Palin has a long and contentious history with more liberal elements of her own party. In October, Meghan McCain discussed the negative treatment members of her father’s campaign inflicted on Palin, singling out current MSNBC host Nicolle Wallace. As this author reported at The Daily Wire, McCain said:

“I have a whole new lens of viewing how Sarah Palin was treated,” said the younger McCain during an interview with Sean Hannity on Fox News on Tuesday night.

“The people working for my father’s campaign really, in my opinion, treated her really horribly — set her up for failure,” she said.

Bolling mentioned McCain during the interview as he focused on the media’s biased coverage of President Joe Biden’s Build Back Better act, which is currently stalled in the Senate.

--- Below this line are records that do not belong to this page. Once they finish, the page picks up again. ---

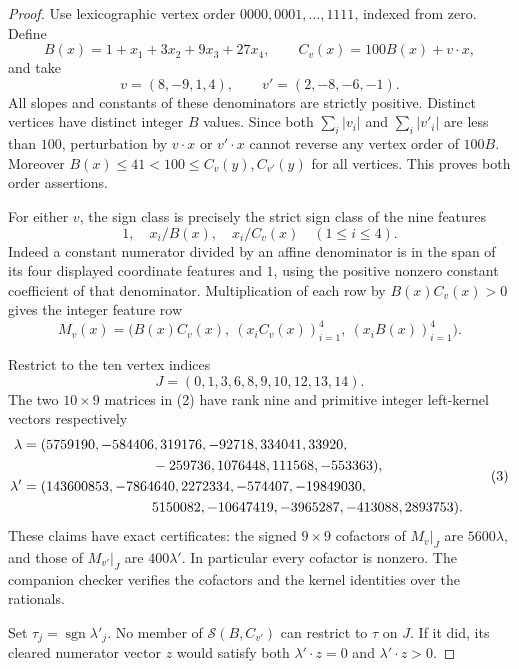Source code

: \documentclass[11pt]{article}
\begin{document}
\begin{proof}
Use lexicographic vertex order $0000,0001,\ldots,1111$, indexed from
zero. Define
\[
 B(x)=1+x_1+3x_2+9x_3+27x_4,
 \qquad C_v(x)=100B(x)+v\cdot x,
\]
and take
\[
 v=(8,-9,1,4),\qquad v'=(2,-8,-6,-1).
\]
All slopes and constants of these denominators are strictly positive.
Distinct vertices have distinct integer $B$ values. Since both
$\sum_i|v_i|$ and $\sum_i|v'_i|$ are less than $100$, perturbation
by $v\cdot x$ or $v'\cdot x$ cannot reverse any vertex order of $100B$.
Moreover $B(x)\leq41<100\leq C_v(y),C_{v'}(y)$ for all vertices.
This proves both order assertions.

For either $v$, the sign class is precisely the strict sign class of
the nine features
\[
 1,\quad x_i/B(x),\quad x_i/C_v(x)\quad(1\leq i\leq4).
 \tag{1}
\]
Indeed a constant numerator divided by an affine denominator is in
the span of its four displayed coordinate features and $1$, using
the positive nonzero constant coefficient of that denominator.
Multiplication of each row by $B(x)C_v(x)>0$ gives the integer
feature row
\[
 M_v(x)=\bigl(B(x)C_v(x),\ (x_iC_v(x))_{i=1}^4,
                                  \ (x_iB(x))_{i=1}^4\bigr).
 \tag{2}
\]

Restrict to the ten vertex indices
\[
                 J=(0,1,3,6,8,9,10,12,13,14).
\]
The two $10\times9$ matrices in (2) have rank nine and primitive
integer left-kernel vectors respectively
\[
 \begin{split}
 \lambda={}&(5759190,-584406,319176,-92718,334041,33920,\\
             &\hspace{28mm}-259736,1076448,111568,-553363),\\
 \lambda'={}&(143600853,-7864640,2272334,-574407,-19849030,\\
             &\hspace{28mm}5150082,-10647419,-3965287,-413088,2893753).
 \end{split}
 \tag{3}
\]
These claims have exact certificates: the signed $9\times9$ cofactors
of $M_v|_J$ are $5600\lambda$, and those of $M_{v'}|_J$ are
$400\lambda'$. In particular every cofactor is nonzero. The companion
checker verifies the cofactors and the kernel identities over the
rationals.

Set $\tau_j=\operatorname{sgn}\lambda'_j$. No member of
$\mathcal S(B,C_{v'})$ can restrict to $\tau$ on $J$.
If it did, its cleared numerator vector $z$ would satisfy both
$\lambda'\cdot z=0$ and $\lambda'\cdot z>0$.


\end{proof}
\end{document}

“You were vice presidential candidate with John McCain. They called John McCain a maverick … when he broke with the party,” said Bolling. “When Joe Manchin did it recently, he’s being called everything in the book … a traitor, a killer.”

Palin defended Manchin, whom she called “a good man.” She noted that she and Manchin advocated for greater domestic oil, natural gas, and coal exploration as they worked together on the natural resources committee of the National Governor’s Association. Manchin was, at the time, governor of West Virginia. Their working relationship endured to the point that Manchin told local reporters, “we’re friends” the day after Palin campaigned for his Republican opponent in the 2010 election.

Palin said the national Democratic Party had savaged Manchin for keeping his campaign promises. “Think of that, Eric: You get beat up, because you are governing as you campaigned,” she said. “That’s all Joe’s doing.”

Palin, who said she is “optimistic” about Republicans’ electoral prospects in 2022, did not say what office she might seek in the likely event that she does not enter the Alaska Republican Senate primary.

The views expressed in this piece are the author’s own and do not necessarily represent those of The Daily Wire.